How to complete this task: In the records that follow, show each line where the word "correctly" is present.

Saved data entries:
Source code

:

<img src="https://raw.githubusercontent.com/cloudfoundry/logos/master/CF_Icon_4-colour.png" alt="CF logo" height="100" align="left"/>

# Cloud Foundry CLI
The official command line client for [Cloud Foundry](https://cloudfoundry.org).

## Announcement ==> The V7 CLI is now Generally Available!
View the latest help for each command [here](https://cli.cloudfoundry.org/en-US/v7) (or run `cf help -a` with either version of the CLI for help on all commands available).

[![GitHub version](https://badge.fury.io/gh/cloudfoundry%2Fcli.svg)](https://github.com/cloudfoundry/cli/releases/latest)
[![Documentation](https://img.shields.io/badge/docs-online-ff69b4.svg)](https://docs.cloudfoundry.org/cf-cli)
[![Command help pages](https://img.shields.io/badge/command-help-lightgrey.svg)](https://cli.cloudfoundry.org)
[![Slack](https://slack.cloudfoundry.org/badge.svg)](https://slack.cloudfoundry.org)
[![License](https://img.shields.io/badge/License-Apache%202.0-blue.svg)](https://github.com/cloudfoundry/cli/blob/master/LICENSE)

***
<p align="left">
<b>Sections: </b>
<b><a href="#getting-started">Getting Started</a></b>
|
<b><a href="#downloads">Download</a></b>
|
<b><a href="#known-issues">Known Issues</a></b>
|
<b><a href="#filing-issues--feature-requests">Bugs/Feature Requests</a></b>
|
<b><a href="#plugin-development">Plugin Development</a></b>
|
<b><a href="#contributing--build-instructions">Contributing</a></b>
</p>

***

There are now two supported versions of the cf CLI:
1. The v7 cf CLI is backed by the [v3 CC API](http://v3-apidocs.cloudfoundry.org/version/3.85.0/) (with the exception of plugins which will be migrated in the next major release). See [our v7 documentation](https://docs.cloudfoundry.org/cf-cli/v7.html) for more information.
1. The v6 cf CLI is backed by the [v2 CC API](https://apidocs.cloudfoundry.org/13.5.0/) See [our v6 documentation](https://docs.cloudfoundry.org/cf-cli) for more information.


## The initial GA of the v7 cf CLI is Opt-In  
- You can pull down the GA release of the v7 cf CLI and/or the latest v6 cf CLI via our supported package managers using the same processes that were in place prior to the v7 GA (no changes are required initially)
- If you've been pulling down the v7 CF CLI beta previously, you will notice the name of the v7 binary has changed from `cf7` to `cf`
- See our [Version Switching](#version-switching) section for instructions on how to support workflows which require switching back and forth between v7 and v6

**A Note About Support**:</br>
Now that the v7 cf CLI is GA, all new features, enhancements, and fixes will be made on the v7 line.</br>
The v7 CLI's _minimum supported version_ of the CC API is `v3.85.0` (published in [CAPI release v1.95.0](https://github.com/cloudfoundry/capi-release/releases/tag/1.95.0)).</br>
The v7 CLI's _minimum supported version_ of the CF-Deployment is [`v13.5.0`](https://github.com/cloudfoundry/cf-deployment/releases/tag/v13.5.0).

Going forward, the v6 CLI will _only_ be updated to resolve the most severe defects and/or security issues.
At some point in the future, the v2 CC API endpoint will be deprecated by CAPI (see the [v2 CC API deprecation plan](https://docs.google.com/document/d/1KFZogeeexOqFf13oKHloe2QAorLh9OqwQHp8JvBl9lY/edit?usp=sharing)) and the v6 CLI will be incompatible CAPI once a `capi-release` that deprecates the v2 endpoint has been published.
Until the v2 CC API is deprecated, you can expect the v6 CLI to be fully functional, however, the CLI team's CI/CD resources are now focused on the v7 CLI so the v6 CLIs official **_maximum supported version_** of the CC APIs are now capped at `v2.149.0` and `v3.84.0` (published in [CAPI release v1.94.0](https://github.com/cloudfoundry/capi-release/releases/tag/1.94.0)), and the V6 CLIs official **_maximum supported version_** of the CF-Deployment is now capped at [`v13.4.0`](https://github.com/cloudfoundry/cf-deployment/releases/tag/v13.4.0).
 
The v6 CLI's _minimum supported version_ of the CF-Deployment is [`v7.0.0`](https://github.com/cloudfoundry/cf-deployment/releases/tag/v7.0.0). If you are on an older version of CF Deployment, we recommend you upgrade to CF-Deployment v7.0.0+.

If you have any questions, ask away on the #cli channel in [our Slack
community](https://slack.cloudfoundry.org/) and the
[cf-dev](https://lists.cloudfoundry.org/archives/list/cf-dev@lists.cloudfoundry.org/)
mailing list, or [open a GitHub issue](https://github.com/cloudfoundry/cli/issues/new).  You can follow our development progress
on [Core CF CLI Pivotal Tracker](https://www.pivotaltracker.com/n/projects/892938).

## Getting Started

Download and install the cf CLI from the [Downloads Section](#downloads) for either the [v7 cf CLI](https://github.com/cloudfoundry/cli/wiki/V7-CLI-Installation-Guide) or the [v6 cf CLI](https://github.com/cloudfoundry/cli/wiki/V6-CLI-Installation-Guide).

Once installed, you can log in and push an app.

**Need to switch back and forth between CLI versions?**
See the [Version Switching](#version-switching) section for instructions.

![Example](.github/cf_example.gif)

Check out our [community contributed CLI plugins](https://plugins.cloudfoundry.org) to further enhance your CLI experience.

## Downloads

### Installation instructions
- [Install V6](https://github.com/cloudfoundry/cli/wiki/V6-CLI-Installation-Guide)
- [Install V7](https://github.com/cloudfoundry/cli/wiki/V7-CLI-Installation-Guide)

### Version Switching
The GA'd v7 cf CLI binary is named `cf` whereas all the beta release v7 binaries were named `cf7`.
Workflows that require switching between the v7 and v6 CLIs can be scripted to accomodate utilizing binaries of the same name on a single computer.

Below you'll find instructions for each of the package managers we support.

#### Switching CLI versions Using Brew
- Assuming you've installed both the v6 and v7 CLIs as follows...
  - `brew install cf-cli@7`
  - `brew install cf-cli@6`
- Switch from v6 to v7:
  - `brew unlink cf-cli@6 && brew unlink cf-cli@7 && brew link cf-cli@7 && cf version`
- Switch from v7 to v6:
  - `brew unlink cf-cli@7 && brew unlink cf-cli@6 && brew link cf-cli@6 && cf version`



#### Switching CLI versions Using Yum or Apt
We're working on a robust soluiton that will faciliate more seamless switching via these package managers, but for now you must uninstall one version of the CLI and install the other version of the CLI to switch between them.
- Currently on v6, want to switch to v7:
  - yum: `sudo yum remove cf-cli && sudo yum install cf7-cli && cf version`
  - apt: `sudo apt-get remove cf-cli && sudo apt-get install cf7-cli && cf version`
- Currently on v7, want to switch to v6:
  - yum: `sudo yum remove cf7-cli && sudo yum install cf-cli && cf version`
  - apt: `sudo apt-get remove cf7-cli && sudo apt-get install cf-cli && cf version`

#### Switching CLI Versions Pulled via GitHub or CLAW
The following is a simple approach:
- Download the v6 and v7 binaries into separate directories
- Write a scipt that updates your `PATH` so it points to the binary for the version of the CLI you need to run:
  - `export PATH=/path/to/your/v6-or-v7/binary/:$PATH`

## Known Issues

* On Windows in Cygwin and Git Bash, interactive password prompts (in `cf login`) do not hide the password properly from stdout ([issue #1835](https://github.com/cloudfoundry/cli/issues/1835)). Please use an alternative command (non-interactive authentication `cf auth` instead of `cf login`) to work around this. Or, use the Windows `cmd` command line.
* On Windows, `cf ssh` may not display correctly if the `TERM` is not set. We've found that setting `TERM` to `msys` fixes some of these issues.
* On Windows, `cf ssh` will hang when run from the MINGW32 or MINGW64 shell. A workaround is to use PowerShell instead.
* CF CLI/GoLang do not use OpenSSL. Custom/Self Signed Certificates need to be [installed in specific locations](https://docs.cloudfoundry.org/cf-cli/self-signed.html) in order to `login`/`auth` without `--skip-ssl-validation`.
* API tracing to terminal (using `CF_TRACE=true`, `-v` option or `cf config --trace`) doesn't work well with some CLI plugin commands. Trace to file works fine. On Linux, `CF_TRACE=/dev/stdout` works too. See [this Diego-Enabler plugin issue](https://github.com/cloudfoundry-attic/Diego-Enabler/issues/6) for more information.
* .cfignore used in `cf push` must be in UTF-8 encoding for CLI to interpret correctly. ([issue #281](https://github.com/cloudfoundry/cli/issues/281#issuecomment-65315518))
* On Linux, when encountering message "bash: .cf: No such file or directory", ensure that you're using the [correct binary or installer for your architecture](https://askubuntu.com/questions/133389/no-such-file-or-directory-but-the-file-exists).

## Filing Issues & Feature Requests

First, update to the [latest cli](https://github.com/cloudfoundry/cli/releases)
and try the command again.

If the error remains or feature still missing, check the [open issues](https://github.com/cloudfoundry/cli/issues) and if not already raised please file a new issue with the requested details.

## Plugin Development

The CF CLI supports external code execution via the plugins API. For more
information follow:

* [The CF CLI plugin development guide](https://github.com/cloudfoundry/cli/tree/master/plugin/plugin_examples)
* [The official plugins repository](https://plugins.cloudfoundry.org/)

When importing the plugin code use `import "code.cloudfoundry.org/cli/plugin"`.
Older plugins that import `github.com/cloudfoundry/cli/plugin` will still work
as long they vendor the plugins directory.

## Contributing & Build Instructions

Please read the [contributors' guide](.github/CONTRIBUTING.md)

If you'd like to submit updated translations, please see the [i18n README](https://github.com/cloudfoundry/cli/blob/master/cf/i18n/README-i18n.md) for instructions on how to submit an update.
==
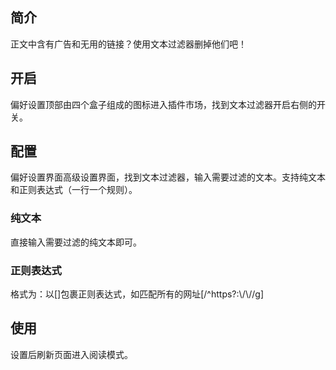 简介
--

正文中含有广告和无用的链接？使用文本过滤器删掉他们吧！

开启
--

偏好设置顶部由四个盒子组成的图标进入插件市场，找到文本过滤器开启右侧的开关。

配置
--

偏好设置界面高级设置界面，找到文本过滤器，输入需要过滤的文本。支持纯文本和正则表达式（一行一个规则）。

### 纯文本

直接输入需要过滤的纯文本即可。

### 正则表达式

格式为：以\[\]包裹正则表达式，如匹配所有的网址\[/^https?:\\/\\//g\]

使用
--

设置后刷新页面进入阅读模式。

Exercise answer:
* On Windows, `cf ssh` may not display correctly if the `TERM` is not set. We've found that setting `TERM` to `msys` fixes some of these issues.
* .cfignore used in `cf push` must be in UTF-8 encoding for CLI to interpret correctly. ([issue #281](https://github.com/cloudfoundry/cli/issues/281#issuecomment-65315518))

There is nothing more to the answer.